For the presidential poll in March, Democratic Progressive Party (DPP) strategists should employ optimism rather than the defeatism that DPP candidate Frank Hsieh (
Ending defeatism cannot be accomplished without an energetic campaign to counter accusations that the DPP is to blame for everything that has gone wrong with the country -- or even that things went wrong to begin with.
For years, the idea that the DPP has been responsible for an "economic downturn" in Taiwan has been beaten into the consciousness so vigorously and with so little resistance that it has become received wisdom. Every day we hear about Taiwan's "slouching" or "limping" economy or, if we listen to the Chinese Nationalist Party (KMT), about people struggling to make ends meet and barely eking out a living.
These economic "doldrums" and the DPP's culpability are examples of mythmaking, the result of a campaign of lies that successfully tapped into the irrational and uninformed fears of people who, in many cases, have never had it better.
At times the public seems to inhabit a psychological realm that can border on the downright gullible.
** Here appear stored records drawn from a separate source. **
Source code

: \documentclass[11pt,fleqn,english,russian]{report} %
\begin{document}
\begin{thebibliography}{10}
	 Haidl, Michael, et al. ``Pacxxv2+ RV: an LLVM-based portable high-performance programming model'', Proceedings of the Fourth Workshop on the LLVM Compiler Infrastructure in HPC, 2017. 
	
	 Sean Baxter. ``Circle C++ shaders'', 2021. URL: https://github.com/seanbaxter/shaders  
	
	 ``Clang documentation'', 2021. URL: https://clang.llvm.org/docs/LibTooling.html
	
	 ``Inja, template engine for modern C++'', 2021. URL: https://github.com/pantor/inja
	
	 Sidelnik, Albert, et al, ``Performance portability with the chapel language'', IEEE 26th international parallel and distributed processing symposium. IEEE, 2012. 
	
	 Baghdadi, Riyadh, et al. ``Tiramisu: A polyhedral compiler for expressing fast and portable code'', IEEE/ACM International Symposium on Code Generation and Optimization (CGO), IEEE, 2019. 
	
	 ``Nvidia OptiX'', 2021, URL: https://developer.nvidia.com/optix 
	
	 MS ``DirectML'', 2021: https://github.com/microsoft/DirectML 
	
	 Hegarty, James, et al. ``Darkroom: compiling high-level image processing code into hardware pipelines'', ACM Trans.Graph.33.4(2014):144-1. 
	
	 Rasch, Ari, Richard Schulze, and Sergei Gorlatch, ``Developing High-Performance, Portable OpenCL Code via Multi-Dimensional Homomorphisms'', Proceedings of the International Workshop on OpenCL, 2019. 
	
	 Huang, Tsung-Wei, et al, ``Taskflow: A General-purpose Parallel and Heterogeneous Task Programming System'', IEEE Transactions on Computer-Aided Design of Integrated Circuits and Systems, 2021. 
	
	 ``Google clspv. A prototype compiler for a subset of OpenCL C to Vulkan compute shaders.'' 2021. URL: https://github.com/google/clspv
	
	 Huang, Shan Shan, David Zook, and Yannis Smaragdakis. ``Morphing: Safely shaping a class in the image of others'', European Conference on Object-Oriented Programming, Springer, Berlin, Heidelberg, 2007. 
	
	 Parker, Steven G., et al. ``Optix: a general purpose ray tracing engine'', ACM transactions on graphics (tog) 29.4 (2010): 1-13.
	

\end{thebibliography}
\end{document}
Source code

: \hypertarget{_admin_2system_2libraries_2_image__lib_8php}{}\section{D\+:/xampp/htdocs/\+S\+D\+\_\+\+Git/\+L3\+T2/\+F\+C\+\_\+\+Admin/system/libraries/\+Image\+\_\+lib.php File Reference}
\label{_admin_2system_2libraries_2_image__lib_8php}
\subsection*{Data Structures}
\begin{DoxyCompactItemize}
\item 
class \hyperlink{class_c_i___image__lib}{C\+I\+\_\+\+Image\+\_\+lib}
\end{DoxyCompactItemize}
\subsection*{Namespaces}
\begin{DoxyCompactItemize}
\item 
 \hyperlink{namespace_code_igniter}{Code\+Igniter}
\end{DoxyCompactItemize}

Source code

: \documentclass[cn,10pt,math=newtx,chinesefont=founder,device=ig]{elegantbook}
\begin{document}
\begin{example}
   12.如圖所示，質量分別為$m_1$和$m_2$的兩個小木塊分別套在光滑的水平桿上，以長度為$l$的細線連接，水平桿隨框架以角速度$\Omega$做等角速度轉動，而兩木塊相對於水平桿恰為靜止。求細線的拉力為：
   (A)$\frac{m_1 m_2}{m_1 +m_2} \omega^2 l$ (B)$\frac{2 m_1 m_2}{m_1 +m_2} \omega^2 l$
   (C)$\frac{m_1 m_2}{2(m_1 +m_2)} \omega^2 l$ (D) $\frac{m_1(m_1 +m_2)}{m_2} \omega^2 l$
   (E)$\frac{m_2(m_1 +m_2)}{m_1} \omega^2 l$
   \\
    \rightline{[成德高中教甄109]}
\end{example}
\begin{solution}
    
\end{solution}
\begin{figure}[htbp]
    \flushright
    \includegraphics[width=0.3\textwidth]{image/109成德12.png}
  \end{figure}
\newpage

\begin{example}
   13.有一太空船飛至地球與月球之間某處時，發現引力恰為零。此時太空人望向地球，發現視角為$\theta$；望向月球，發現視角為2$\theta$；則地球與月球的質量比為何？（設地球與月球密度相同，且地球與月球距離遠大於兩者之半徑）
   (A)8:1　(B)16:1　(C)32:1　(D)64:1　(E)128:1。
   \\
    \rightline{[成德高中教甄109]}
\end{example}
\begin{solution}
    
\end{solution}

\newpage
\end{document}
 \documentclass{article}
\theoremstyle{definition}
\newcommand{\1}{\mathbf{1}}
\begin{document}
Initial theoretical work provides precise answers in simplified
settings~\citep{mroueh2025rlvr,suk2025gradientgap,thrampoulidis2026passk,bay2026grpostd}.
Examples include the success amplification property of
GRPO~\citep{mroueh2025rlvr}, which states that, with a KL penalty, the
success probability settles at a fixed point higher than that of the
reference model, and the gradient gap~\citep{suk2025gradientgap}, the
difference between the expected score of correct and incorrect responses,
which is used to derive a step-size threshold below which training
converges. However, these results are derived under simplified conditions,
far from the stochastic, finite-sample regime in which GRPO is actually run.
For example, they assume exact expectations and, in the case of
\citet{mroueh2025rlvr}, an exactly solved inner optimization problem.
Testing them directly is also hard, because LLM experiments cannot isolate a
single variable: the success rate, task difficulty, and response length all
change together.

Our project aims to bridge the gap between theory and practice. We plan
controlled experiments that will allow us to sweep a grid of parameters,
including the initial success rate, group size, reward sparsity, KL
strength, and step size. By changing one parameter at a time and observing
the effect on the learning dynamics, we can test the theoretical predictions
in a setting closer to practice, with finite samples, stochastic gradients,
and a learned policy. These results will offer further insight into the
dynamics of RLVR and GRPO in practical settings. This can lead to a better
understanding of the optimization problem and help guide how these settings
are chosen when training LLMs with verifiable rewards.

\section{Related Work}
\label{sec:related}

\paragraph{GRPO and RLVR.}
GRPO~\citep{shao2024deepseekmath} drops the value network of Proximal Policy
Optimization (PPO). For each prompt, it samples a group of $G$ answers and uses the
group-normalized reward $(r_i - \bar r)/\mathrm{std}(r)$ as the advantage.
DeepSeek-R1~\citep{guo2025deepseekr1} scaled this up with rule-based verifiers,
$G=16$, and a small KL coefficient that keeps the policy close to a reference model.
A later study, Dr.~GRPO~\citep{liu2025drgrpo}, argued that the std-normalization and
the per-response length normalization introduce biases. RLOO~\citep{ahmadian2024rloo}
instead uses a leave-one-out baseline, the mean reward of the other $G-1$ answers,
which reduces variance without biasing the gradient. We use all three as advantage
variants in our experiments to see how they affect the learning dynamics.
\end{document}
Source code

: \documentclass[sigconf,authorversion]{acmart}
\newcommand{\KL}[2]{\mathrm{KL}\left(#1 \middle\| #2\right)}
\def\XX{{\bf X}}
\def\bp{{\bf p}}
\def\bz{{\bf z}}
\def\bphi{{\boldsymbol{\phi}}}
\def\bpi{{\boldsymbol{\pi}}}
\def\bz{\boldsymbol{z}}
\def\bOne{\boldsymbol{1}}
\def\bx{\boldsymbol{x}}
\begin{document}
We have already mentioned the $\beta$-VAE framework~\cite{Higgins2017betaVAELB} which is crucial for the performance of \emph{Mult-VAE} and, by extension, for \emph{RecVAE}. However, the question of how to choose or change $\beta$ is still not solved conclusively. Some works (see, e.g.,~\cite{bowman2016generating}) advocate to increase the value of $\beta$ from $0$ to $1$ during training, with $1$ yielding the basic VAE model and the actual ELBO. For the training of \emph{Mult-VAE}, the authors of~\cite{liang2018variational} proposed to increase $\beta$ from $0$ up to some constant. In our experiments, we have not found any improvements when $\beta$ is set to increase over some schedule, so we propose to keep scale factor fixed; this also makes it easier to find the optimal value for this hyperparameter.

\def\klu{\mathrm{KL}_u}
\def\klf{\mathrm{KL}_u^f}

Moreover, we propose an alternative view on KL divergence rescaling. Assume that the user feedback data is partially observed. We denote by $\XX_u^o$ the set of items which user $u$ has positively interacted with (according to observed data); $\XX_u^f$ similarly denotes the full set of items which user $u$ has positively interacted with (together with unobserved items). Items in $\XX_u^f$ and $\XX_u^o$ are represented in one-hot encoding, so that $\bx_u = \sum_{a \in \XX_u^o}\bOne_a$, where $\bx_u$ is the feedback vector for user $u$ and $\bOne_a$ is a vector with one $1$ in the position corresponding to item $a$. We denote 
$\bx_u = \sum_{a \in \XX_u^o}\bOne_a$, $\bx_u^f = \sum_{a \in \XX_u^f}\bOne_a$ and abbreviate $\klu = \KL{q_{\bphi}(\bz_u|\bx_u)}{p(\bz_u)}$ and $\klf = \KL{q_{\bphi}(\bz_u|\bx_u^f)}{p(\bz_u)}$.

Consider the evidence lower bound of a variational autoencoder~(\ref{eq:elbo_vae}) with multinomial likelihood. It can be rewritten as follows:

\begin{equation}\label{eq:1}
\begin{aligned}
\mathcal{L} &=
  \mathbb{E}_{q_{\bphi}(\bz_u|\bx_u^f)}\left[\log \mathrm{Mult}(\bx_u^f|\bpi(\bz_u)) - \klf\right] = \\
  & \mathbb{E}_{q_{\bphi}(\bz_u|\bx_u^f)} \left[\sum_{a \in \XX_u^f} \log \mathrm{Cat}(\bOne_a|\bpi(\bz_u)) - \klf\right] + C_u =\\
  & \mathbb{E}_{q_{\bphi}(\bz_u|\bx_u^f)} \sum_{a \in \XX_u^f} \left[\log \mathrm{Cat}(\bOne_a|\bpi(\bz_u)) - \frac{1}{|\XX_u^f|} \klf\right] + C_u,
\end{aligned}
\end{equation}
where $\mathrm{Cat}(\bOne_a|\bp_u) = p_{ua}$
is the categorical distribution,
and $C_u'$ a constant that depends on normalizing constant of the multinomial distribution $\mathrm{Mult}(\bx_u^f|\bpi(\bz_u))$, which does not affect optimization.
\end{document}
As a result, a long series of reports on big retail companies making record profits, the stock market reaching new heights and unemployment falling to its lowest level since February 2001 were ignored.
Instead, everything is seen through the gloomy lens of pessimism: GDP growth is "only" 5.9 percent; unemployment is at a "high" level of 3.9 percent. What many fail to realize, however, is that GDP growth of 5.9 percent is more than respectable, while a unemployment rate of 3.9 percent would be the envy of many a country.
Part of the problem is comparing Taiwan with developing countries such as China -- a practice most unfair, as Taiwan is a modern, developed country and double-digit GDP growth will never happen again. The US, Germany, Britain and France haven't experienced sustained growth of this magnitude in decades, if ever, and economists there would be dancing in the streets if they experienced Taiwan's 5.9 percent growth.
Developing countries like China, Thailand and India have primitive economic circumstances and social and environmental dangers that are rarely factored into long-term economic forecasts.
True, there are grounds for complaint for middle to low-income workers. They rightly say that their wages have not risen -- for close to a decade in some cases -- in response to inflation. But instead of noting the effective absence of labor unions -- an important feature of most advanced economies -- and confronting employers who prefer to reroute entitlements into unpredictable annual bonuses, the government is blamed, even though it can only legislate for the minimum -- and minimal -- wage.
With all its faults, the DPP came to power at a time when the very paradigms of international relations were being shaken. Blaming the government for this is invidious. Love it or hate it, the DPP didn't orchestrate the Sept. 11 attacks, the US-led "war on terror," the invasion of Iraq, the US subprime mortgage crisis or record oil prices.
Once and for all, as it prepares for the March elections, the DPP and its presidential candidate should get their act together and light a candle in the dark to ward off the imaginary monster of economic failure.
Such myths have only ever helped the KMT.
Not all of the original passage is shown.